#### [YOUR INSTRUCTIONS]
Please restate, word for word, the lines below that begin at the one with "When home remedies" and end at the one with "### Home Remedies for Bad Breath". Leave out all other lines.

Segment Start: INPUT DATA

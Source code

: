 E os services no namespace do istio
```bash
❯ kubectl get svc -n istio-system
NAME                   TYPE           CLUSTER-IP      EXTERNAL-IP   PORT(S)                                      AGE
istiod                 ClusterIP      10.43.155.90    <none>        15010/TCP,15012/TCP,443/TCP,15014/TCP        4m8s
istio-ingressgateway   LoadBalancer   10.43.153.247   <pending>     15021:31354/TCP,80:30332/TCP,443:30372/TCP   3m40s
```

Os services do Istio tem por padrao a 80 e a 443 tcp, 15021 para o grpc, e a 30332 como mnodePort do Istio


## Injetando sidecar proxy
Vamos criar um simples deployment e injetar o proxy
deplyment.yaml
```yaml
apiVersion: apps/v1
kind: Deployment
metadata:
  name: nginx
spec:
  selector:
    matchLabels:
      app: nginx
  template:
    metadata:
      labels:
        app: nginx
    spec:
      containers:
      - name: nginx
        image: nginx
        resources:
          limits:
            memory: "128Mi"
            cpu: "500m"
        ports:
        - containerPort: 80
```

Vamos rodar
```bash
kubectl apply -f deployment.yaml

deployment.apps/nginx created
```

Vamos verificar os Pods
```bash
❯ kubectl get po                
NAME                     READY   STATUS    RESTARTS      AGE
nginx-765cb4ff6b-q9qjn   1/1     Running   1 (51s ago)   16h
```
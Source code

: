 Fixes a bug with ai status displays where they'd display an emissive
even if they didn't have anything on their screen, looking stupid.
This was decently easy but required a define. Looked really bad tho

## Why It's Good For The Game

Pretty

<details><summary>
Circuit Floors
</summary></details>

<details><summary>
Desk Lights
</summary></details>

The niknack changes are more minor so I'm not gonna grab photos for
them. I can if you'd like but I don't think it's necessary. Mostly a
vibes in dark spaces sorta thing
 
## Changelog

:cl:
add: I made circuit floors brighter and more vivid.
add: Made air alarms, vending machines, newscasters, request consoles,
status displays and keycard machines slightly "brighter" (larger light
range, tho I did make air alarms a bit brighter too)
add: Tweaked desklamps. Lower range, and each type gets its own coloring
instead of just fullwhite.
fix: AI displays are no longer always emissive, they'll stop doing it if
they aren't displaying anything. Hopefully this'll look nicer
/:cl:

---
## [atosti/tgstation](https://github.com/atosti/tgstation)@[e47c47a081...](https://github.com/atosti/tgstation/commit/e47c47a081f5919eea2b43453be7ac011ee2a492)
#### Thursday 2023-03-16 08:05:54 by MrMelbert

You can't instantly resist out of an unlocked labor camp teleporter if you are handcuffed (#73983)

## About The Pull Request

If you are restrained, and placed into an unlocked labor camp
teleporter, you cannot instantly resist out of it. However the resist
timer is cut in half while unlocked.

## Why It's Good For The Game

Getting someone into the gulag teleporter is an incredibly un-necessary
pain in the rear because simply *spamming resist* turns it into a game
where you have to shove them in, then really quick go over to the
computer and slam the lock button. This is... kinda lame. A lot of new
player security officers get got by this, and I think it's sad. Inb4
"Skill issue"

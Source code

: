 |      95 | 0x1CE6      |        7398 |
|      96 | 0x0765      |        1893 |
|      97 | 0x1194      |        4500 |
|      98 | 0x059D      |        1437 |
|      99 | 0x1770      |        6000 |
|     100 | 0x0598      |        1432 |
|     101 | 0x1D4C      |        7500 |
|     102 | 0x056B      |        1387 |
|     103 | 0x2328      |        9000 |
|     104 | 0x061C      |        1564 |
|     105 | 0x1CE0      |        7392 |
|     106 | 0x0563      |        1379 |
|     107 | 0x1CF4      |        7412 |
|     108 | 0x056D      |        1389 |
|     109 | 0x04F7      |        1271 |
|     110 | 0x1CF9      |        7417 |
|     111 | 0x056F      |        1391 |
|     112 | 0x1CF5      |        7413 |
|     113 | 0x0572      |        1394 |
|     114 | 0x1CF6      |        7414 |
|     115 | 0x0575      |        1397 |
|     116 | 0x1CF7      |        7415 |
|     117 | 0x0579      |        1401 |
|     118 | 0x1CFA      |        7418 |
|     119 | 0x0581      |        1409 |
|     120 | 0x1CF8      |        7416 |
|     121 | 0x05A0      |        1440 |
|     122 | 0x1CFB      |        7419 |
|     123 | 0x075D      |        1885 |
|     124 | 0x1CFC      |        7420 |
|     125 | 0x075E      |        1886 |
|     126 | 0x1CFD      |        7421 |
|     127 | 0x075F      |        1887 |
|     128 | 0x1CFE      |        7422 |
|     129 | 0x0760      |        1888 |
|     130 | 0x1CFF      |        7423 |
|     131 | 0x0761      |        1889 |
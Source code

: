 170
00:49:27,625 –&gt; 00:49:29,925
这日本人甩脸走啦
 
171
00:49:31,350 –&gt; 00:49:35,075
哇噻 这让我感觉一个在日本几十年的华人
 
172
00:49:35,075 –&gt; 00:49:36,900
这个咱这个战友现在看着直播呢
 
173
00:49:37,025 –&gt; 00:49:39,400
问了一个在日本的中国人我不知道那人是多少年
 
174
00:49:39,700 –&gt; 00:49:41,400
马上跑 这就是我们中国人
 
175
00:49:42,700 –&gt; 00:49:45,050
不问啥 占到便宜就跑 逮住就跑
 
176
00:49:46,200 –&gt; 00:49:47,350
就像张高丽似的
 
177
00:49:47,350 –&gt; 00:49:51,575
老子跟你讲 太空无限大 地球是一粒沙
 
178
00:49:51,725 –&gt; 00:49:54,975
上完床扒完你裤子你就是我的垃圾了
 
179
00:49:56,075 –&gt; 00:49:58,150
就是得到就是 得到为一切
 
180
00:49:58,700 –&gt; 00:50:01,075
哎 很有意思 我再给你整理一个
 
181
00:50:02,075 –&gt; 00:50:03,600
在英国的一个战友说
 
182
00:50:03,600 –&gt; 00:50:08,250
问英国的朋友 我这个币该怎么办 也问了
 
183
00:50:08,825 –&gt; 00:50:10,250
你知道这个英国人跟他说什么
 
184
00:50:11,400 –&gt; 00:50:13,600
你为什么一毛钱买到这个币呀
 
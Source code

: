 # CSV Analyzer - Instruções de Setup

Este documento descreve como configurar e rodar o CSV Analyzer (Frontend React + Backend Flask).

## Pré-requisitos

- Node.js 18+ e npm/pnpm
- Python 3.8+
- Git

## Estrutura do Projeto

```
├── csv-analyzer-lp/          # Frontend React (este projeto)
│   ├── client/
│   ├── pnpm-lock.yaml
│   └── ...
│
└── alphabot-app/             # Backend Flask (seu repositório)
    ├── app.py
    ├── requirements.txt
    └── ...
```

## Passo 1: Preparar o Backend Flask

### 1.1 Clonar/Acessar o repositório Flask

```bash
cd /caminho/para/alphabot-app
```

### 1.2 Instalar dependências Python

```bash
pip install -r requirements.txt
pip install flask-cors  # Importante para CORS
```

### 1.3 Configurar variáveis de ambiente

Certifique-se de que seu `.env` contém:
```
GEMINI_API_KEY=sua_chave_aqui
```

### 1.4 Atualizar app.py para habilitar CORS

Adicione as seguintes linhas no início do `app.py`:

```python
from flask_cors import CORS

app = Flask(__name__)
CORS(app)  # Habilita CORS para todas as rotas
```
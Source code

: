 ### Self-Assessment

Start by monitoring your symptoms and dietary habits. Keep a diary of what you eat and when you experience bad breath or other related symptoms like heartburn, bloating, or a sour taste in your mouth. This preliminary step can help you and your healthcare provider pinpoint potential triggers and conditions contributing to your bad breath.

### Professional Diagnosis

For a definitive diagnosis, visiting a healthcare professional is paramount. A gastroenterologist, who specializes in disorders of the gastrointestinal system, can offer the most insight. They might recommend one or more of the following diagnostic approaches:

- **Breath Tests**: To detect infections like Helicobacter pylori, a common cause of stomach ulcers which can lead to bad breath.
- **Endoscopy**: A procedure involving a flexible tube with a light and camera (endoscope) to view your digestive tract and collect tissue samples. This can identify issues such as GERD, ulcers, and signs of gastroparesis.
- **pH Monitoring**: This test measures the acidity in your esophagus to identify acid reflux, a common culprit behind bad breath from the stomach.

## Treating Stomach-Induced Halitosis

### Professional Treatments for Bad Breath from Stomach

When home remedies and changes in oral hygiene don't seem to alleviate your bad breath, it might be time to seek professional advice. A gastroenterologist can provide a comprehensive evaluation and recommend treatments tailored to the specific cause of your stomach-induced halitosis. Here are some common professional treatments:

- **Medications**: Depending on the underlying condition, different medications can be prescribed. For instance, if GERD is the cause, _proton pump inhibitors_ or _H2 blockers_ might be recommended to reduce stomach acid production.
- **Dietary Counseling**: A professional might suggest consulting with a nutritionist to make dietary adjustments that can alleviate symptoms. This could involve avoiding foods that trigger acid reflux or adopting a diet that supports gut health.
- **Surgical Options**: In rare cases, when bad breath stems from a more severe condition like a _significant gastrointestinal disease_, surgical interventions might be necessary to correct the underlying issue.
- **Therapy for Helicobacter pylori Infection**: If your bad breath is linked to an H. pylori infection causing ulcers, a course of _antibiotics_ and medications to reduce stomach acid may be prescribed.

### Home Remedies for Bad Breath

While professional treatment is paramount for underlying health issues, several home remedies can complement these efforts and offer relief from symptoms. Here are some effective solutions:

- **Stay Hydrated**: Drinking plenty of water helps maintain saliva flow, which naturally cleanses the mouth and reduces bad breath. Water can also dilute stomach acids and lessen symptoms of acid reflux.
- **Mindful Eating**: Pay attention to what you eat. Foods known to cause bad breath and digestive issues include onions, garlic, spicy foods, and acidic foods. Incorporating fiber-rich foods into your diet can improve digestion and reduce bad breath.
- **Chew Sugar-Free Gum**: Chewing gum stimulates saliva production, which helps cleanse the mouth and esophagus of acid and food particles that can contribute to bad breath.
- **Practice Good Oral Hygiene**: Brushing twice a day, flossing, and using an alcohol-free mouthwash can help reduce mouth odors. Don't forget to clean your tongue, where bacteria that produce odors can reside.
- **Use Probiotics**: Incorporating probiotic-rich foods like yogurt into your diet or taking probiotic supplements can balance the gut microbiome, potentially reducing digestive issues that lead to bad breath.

Segment End: INPUT DATA

#### [ANSWER AREA]
When home remedies and changes in oral hygiene don't seem to alleviate your bad breath, it might be time to seek professional advice. A gastroenterologist can provide a comprehensive evaluation and recommend treatments tailored to the specific cause of your stomach-induced halitosis. Here are some common professional treatments:

- **Medications**: Depending on the underlying condition, different medications can be prescribed. For instance, if GERD is the cause, _proton pump inhibitors_ or _H2 blockers_ might be recommended to reduce stomach acid production.
- **Dietary Counseling**: A professional might suggest consulting with a nutritionist to make dietary adjustments that can alleviate symptoms. This could involve avoiding foods that trigger acid reflux or adopting a diet that supports gut health.
- **Surgical Options**: In rare cases, when bad breath stems from a more severe condition like a _significant gastrointestinal disease_, surgical interventions might be necessary to correct the underlying issue.
- **Therapy for Helicobacter pylori Infection**: If your bad breath is linked to an H. pylori infection causing ulcers, a course of _antibiotics_ and medications to reduce stomach acid may be prescribed.

### Home Remedies for Bad Breath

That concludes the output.